Wer Spanisch spricht, hat mehr Möglichkeiten auf dem Arbeitsmarkt; Firmen haben größere Chancen, im internationalen Wettbewerb zu bestehen, wenn sie den spanischsprachigen Wirtschaftsraum in ihre Planungen mit einbeziehen.
Darüber hinaus gibt es noch viele andere Gründe, Spanisch zu lernen, z.B. um den Beitrag spanischer und lateinamerikanischer Kultur zu Architektur, Literatur und Kunst besser zu verstehen.

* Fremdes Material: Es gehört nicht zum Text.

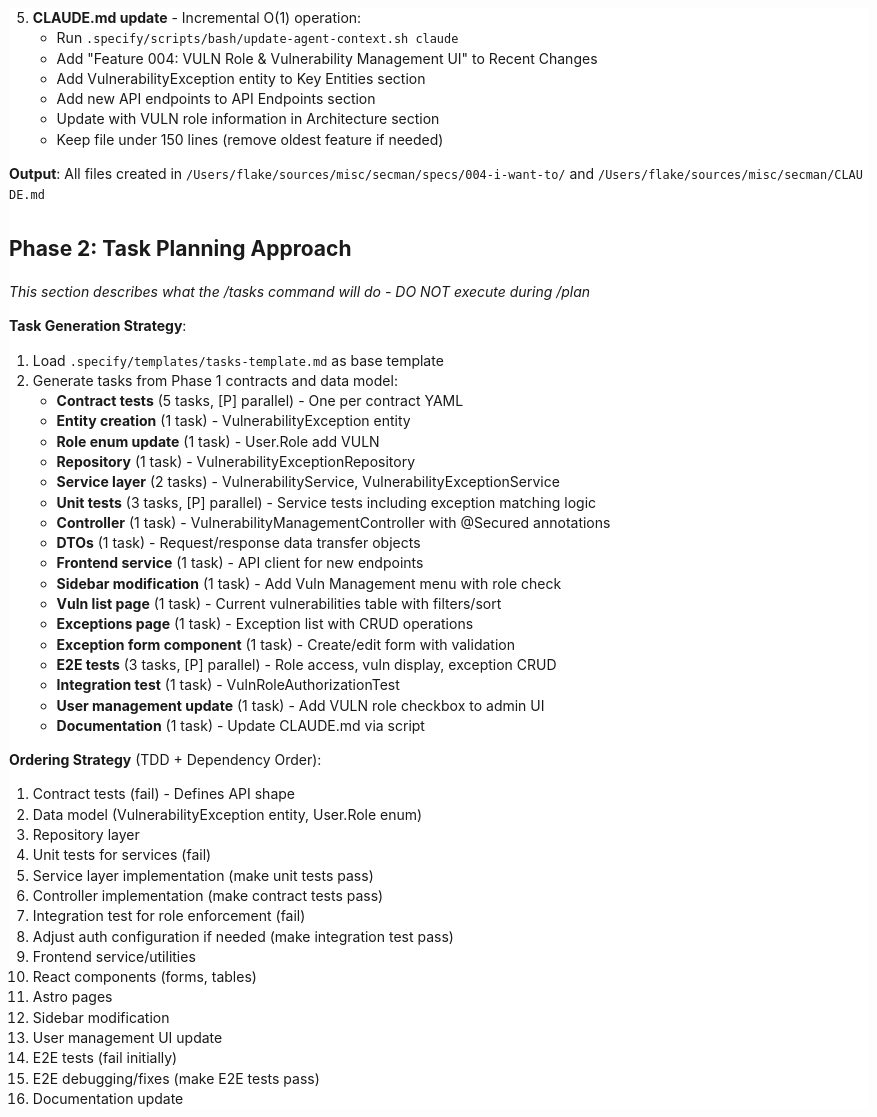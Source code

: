 5. **CLAUDE.md update** - Incremental O(1) operation:
   - Run `.specify/scripts/bash/update-agent-context.sh claude`
   - Add "Feature 004: VULN Role & Vulnerability Management UI" to Recent Changes
   - Add VulnerabilityException entity to Key Entities section
   - Add new API endpoints to API Endpoints section
   - Update with VULN role information in Architecture section
   - Keep file under 150 lines (remove oldest feature if needed)

**Output**: All files created in `/Users/flake/sources/misc/secman/specs/004-i-want-to/` and `/Users/flake/sources/misc/secman/CLAUDE.md`

## Phase 2: Task Planning Approach
*This section describes what the /tasks command will do - DO NOT execute during /plan*

**Task Generation Strategy**:
1. Load `.specify/templates/tasks-template.md` as base template
2. Generate tasks from Phase 1 contracts and data model:
   - **Contract tests** (5 tasks, [P] parallel) - One per contract YAML
   - **Entity creation** (1 task) - VulnerabilityException entity
   - **Role enum update** (1 task) - User.Role add VULN
   - **Repository** (1 task) - VulnerabilityExceptionRepository
   - **Service layer** (2 tasks) - VulnerabilityService, VulnerabilityExceptionService
   - **Unit tests** (3 tasks, [P] parallel) - Service tests including exception matching logic
   - **Controller** (1 task) - VulnerabilityManagementController with @Secured annotations
   - **DTOs** (1 task) - Request/response data transfer objects
   - **Frontend service** (1 task) - API client for new endpoints
   - **Sidebar modification** (1 task) - Add Vuln Management menu with role check
   - **Vuln list page** (1 task) - Current vulnerabilities table with filters/sort
   - **Exceptions page** (1 task) - Exception list with CRUD operations
   - **Exception form component** (1 task) - Create/edit form with validation
   - **E2E tests** (3 tasks, [P] parallel) - Role access, vuln display, exception CRUD
   - **Integration test** (1 task) - VulnRoleAuthorizationTest
   - **User management update** (1 task) - Add VULN role checkbox to admin UI
   - **Documentation** (1 task) - Update CLAUDE.md via script

**Ordering Strategy** (TDD + Dependency Order):
1. Contract tests (fail) - Defines API shape
2. Data model (VulnerabilityException entity, User.Role enum)
3. Repository layer
4. Unit tests for services (fail)
5. Service layer implementation (make unit tests pass)
6. Controller implementation (make contract tests pass)
7. Integration test for role enforcement (fail)
8. Adjust auth configuration if needed (make integration test pass)
9. Frontend service/utilities
10. React components (forms, tables)
11. Astro pages
12. Sidebar modification
13. User management UI update
14. E2E tests (fail initially)
15. E2E debugging/fixes (make E2E tests pass)
16. Documentation update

Spanisch ist eine internationale Sprache, die Amtssprache in 21 Ländern ist. Heute ist Spanisch zudem offizielle Sprache der Vereinten Nationen, der Europäischen Union und anderer, internationaler Organisationen.
Mehr als 46 Millionen Menschen in aller Welt studieren Spanisch. Ungefähr ebenso viele Spanisch sprechende Menschen nutzen das Internet regelmäßig ( 20% davon in Spanien ). Das macht etwa 6 % der Internet –Nutzer weltweit aus. Im Zeitalter der Massenmedien ein nicht zu vernachlässigender Faktor.

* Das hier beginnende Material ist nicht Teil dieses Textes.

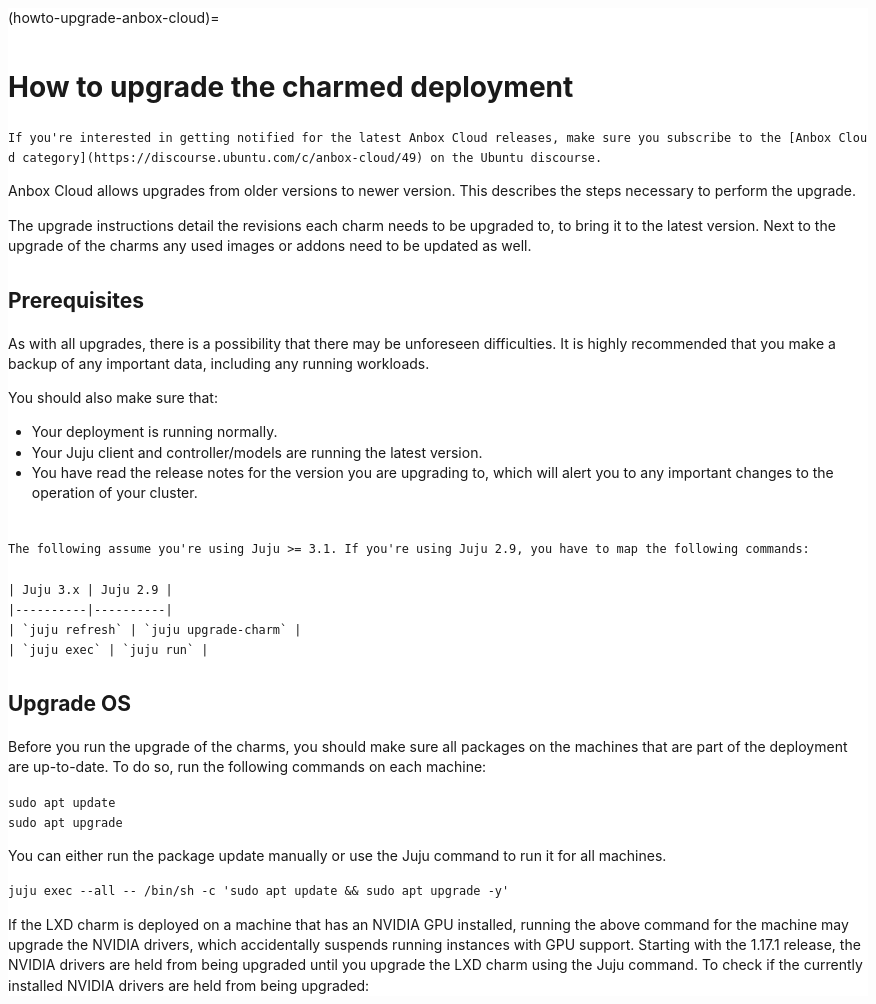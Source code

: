 (howto-upgrade-anbox-cloud)=
# How to upgrade the charmed deployment

```{note}
If you're interested in getting notified for the latest Anbox Cloud releases, make sure you subscribe to the [Anbox Cloud category](https://discourse.ubuntu.com/c/anbox-cloud/49) on the Ubuntu discourse.
```

Anbox Cloud allows upgrades from older versions to newer version. This describes the steps necessary to perform the upgrade.

The upgrade instructions detail the revisions each charm needs to be upgraded to, to bring it to the latest version. Next to the upgrade of the charms any used images or addons need to be updated as well.

## Prerequisites

As with all upgrades, there is a possibility that there may be unforeseen difficulties. It is highly recommended that you make a backup of any important data, including any running workloads.

You should also make sure that:

* Your deployment is running normally.
* Your Juju client and controller/models are running the latest version.
* You have read the release notes for the version you are upgrading to, which will alert you to any important changes to the operation of your cluster.

```{note}

The following assume you're using Juju >= 3.1. If you're using Juju 2.9, you have to map the following commands:

| Juju 3.x | Juju 2.9 |
|----------|----------|
| `juju refresh` | `juju upgrade-charm` |
| `juju exec` | `juju run` |

```

## Upgrade OS

Before you run the upgrade of the charms, you should make sure all packages on the machines that are part of the deployment are up-to-date. To do so, run the following commands on each machine:

    sudo apt update
    sudo apt upgrade

You can either run the package update manually or use the Juju command to run it for all machines.

    juju exec --all -- /bin/sh -c 'sudo apt update && sudo apt upgrade -y'

If the LXD charm is deployed on a machine that has an NVIDIA GPU installed, running the above command for the machine may upgrade the NVIDIA drivers, which accidentally suspends running instances with GPU support. Starting with the 1.17.1 release, the NVIDIA drivers are held from being upgraded until you upgrade the LXD charm using the Juju command. To check if the currently installed NVIDIA drivers are held from being upgraded:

In den letzten 10 Jahren hat sich die Nachfrage nach Spanischkursen weltweit verdoppelt. Spanisch ist eine expandierende Sprache, die Anzahl seiner Nutzer stieg seit der Kolonisierung Amerikas stetig, mit dem größten Anstieg im 20. Jahrhundert.

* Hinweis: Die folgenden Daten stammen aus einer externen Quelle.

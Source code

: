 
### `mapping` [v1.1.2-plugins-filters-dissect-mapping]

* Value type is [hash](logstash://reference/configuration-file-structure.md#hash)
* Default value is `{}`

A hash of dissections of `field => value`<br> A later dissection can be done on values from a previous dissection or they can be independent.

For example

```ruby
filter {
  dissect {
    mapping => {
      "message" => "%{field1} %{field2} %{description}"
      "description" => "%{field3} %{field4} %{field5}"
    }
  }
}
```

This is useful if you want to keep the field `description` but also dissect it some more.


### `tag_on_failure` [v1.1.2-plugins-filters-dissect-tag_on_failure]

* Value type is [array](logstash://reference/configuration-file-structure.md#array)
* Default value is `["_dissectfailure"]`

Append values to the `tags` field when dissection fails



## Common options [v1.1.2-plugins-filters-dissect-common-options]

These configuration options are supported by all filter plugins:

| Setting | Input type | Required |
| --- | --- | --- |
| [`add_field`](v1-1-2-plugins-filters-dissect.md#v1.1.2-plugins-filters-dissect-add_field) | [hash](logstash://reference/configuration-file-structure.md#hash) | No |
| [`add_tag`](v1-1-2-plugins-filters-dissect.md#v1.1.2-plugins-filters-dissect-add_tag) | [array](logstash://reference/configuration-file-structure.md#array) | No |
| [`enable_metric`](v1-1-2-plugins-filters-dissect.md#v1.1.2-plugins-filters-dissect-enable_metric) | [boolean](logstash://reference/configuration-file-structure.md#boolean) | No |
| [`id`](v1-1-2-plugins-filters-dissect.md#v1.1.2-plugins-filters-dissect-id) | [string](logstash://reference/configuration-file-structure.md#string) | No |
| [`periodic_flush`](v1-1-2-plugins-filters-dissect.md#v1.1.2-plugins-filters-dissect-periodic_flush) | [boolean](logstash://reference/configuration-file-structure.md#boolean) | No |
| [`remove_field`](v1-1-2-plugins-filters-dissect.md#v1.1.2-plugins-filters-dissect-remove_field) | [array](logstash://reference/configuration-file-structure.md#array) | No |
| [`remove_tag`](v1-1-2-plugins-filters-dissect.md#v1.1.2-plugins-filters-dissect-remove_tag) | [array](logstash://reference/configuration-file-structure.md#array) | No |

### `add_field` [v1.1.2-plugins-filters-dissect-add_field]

Im 21. Jahrhundert wird die spanische Sprache weiterhin stärker als die meisten Sprachen in der Welt wachsen, weshalb ihre Bedeutung zunehmen wird. Die weitsichtigsten Voraussagen, etwa die des Cervantes-Instituts, prophezeien, dass es im Jahr 2050 alleine 550 Millionen Spanisch sprechende Menschen in den Ländern gibt, in denen Spanisch die offizielle Sprache ist. Die Anzahl der Menschen, die Spanisch als Zweitsprache nutzen, ist hier nicht inbegriffen
Alle diese Aspekte machen deutlich, dass es eine Investition in die Zukunft ist, Spanisch zu lernen.